Was macht einen guten Illustratoren aus?

Von einem Illustrator erwartet man in der Praxis tatsächlich nicht wenig: Er muss Gestalter, Künstler, Designer und Manager in einer Person zu sein, Er muss sein Handwerk beherrschen, Geschmack haben und einen unverwechselbaren Stil sein Eigen nennen. Dazu kommt, dass er ja nicht nur umsetzten soll, was andere sich ausdenken, er soll auch selbst kreativ sein und im Handumdrehen Ideen, visuelle Sprachen und pfiffige Bildlösungen kreieren. Darüber hinaus muss er natürlich das gesamte grafische Vokabular vom Layout bis hin zur Druckvorstufe beherrschen und selbstredend „in time“ liefern. Dazu kommt, dass er sich selbst vermarkten muss (immerhin sind nach einer neuen Umfrage der Illustratoren Organisation nur weniger als 2% der deutschen Illustratoren festangestellt). Er muss Kunden akquirieren und das Einmaleins des Freiberuflertums von der Buchhaltung bis zum Zeitmanagement spielend beherrschen.
Kurzum:
Die Frage ist nicht leicht zu beantworten, zumindest sofern man sie wörtlich nimmt.
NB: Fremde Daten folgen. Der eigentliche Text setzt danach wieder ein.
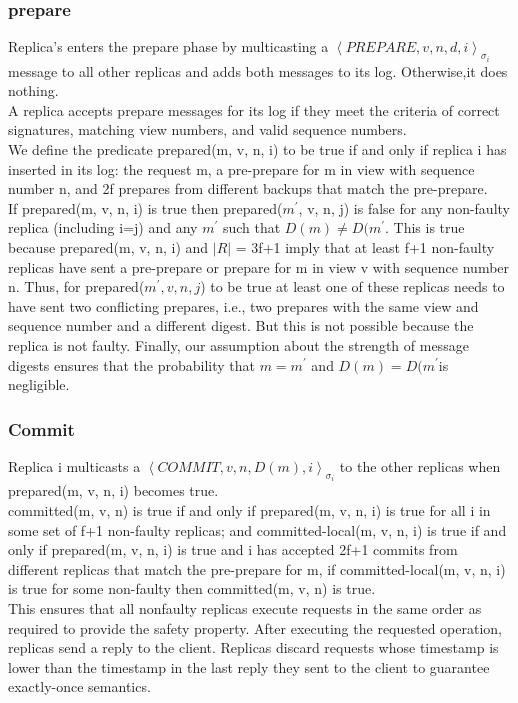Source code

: \documentclass{article}
\begin{document}
\subsubsection{prepare}
Replica's enters the prepare phase by multicasting a $\left\langle PREPARE, v, n, d, i \right\rangle_{\sigma_i} $ message to all other replicas and adds both messages to its log. Otherwise,it does nothing. \\
A replica accepts prepare messages for its log if they meet the criteria of correct signatures, matching view numbers, and valid sequence numbers. \\
We define the predicate prepared(m, v, n, i) to be true
if and only if replica i has inserted in its log: the request
m, a pre-prepare for m in view with sequence number n, and 2f prepares from different backups that match the pre-prepare. \\
If prepared(m, v, n, i) is true then prepared($m^{'}$, v, n, j) is false for any non-faulty replica (including i=j) and any $m^{'}$ such that $D(m) \neq D(m^{'}$. This is true because prepared(m, v, n, i) and $|R|$ = 3f+1 imply that at least f+1 non-faulty replicas
have sent a pre-prepare or prepare for m in view v with
sequence number n. Thus, for prepared($m^{'}, v, n, j$)
to be true at least one of these replicas needs to have
sent two conflicting prepares, i.e., two prepares with the same view and sequence number and a different digest. But this is
not possible because the replica is not faulty. Finally, our
assumption about the strength of message digests ensures
that the probability that $m = m^{'}$ and $D(m) = D(m^{'}$is
negligible.
\subsubsection{Commit}
Replica i multicasts a $\left\langle COMMIT, v, n, D(m), i \right\rangle_{\sigma_i} $ to the other replicas when prepared(m, v, n, i) becomes true. \\
committed(m, v, n) is true if and only
if prepared(m, v, n, i) is true for all i in some set of
f+1 non-faulty replicas; and committed-local(m, v, n, i)
is true if and only if prepared(m, v, n, i) is true and i has
accepted 2f+1 commits from different replicas that match the pre-prepare for m, if committed-local(m, v, n, i) is true for some non-faulty then committed(m, v, n) is true. \\
This ensures that all nonfaulty replicas execute requests in the same order as
required to provide the safety property. After executing
the requested operation, replicas send a reply to the client.
Replicas discard requests whose timestamp is lower than
the timestamp in the last reply they sent to the client to
guarantee exactly-once semantics.
\end{document}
Ich würde sagen, es kommt auf eine Mischung an:
Primär muss man gute Ideen haben & Illustration lieben, aber man muss auch in Lage sein, sich zu vermarkten.
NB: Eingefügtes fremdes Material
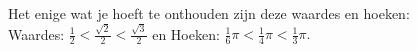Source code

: \documentclass[preview]{standalone}
\begin{document}
\begin{center}
Het enige wat je hoeft te onthouden zijn deze waardes en hoeken: \\ Waardes: $\frac{1}{2} < \frac{\sqrt{2}}{2} < \frac{\sqrt{3}}{2}$ en Hoeken: $ \frac{1}{6} \pi < \frac{1}{4} \pi < \frac{1}{3} \pi.$
\end{center}
\end{document}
Ist Illustration Kunst oder Handwerk?

Illustration ist ganz klar Kunst oder kann zumindest ganz klar Kunst sein.

Haben die elektronischen Medien den Beruf schwerer gemacht oder beflügelt?
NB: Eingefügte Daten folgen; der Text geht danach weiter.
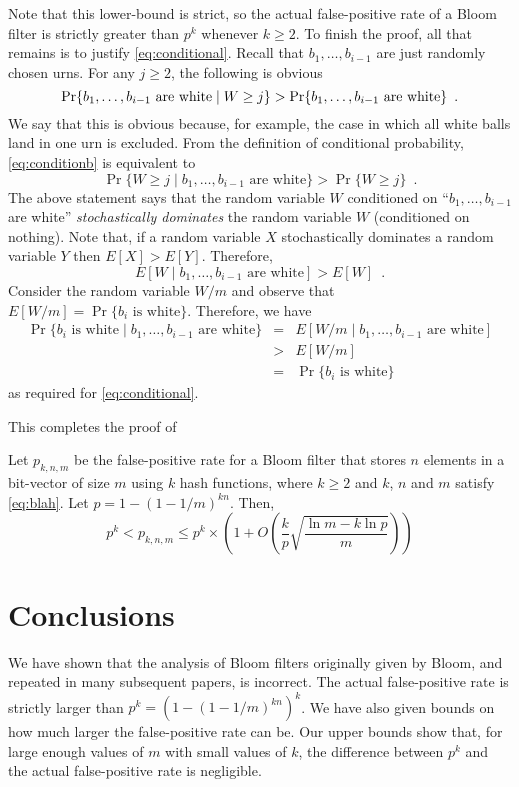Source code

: \documentclass[lotsofwhite]{patmorin}
\begin{document}
Note that this lower-bound is strict, so the actual false-positive
rate of a Bloom filter is strictly greater than $p^k$
whenever $k\ge 2$. To finish the proof,
all that remains is to justify \eqref{eq:conditional}.  Recall that
$b_1,\ldots,b_{i-1}$ are just randomly chosen urns.  For any
$j\ge 2$, the following is obvious
\begin{equation}
	\Pr\{\mbox{$b_1,\ldots,b_{i-1}$ are white} \mid W\ge j \}
		> \Pr\{\mbox{$b_1,\ldots,b_{i-1}$ are white}\} \enspace .
	\eqlabel{conditionb}
\end{equation}
We say that this is obvious because, for example, the case in which
all white balls land in one urn is excluded.  From
the definition of conditional probability, \eqref{eq:conditionb} is
equivalent to
\[
	\Pr\{W\ge j \mid \mbox{$b_1,\ldots,b_{i-1}$ are white}\}
	> \Pr\{W \ge j \} \enspace .
\]
The above statement says that the random variable $W$ conditioned on
``$b_1,\ldots,b_{i-1}$ are white'' \emph{stochastically dominates} the
random variable $W$ (conditioned on nothing).  Note that, if a random
variable $X$ stochastically dominates a random variable $Y$ then
$E[X]> E[Y]$.  Therefore,
\[
	E[W\mid \mbox{$b_1,\ldots,b_{i-1}$ are white}] > E[W] \enspace .
\]
Consider the random variable $W/m$ and observe that
$E[W/m]=\Pr\{\mbox{$b_i$ is white}\}$.  Therefore, we have
\begin{eqnarray*}
   \Pr\{\mbox{$b_i$ is white} \mid \mbox{$b_1,\ldots,b_{i-1}$ are
	white}\}
   &=& E[W/m\mid \mbox{$b_1,\ldots,b_{i-1}$ are white}] \\
   &>& E[W/m] \\
   &=&\Pr\{\mbox{$b_i$ is white}\}
\end{eqnarray*}
as required for \eqref{eq:conditional}.

This completes the proof of
\begin{thm}
Let $p_{k,n,m}$ be the false-positive rate for a Bloom filter that
stores $n$ elements in a bit-vector of size $m$ using $k$ hash
functions, where $k\ge 2$ and  $k$, $n$ and $m$ satisfy
\eqref{eq:blah}. Let $p=1-(1-1/m)^{kn}$.  Then,
\[
    p^k < p_{k,n,m} \le 
	p^k \times \left(1+ O\left(\frac{k}{p}
	\sqrt{\frac{\ln m-k\ln p}{m}}\right)\right)
\]
\end{thm}

\section{Conclusions} 

We have shown that the analysis of Bloom filters originally given by
Bloom, and repeated in many subsequent papers, is incorrect.  The
actual false-positive rate is strictly larger than
$p^k=(1-(1-1/m)^{kn})^k$.  We have also given bounds on how much
larger the false-positive rate can be.  Our upper bounds show that,
for large enough values of $m$ with small values of $k$, the
difference between $p^k$ and the actual false-positive rate is
negligible.
\end{document}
Ich denke, dass sie den Beruf an sich eher beflügelt haben. Allerdings haben sie die Branche tiefgreifend verändert. Das Problem an den neuen Medien ist in der Tat, dass sie Teile der Arbeitsschritte in der Illustration automatisiert haben, die noch vor einer Generation von Hand gemacht wurden. Das bringt Gutes wie Schlechtes mit sich. Gutes, weil sie uns eher langweilige Teile der Arbeit abgenommen haben, Schlechtes, weil Sie insgesamt das Mittelmaß befördern (das gilt jedoch für das gesamte grafische Gewerbe). Gestaltung ist ja nicht nur Inspiration, sie ist auch Handwerk. Der digitale Umgang mit ihr befördert eben auch jedweden gestalterischen Bluff, wenn man im Handumdrehen scheinbar praktikable Ergebnisse generieren kann, ohne gestalterische Basics zu beherrschen.

Was zeichnet Ihren Stil aus?

Das ist schwer zu beantworten. Sich selbst gegenüber ist man ja immer etwas „betriebsblind“. Ich glaube, ich mag einfach Zeichnungen. Ich arbeite fast immer aus der Linie heraus und koloriere hinterher mit Wasserfarben (und manchmal mit Buntstiften oder Collageschnipseln aus buntem Papier.)
Kurz gesagt sehe ich mich selbst deshalb vor allem als Zeichner.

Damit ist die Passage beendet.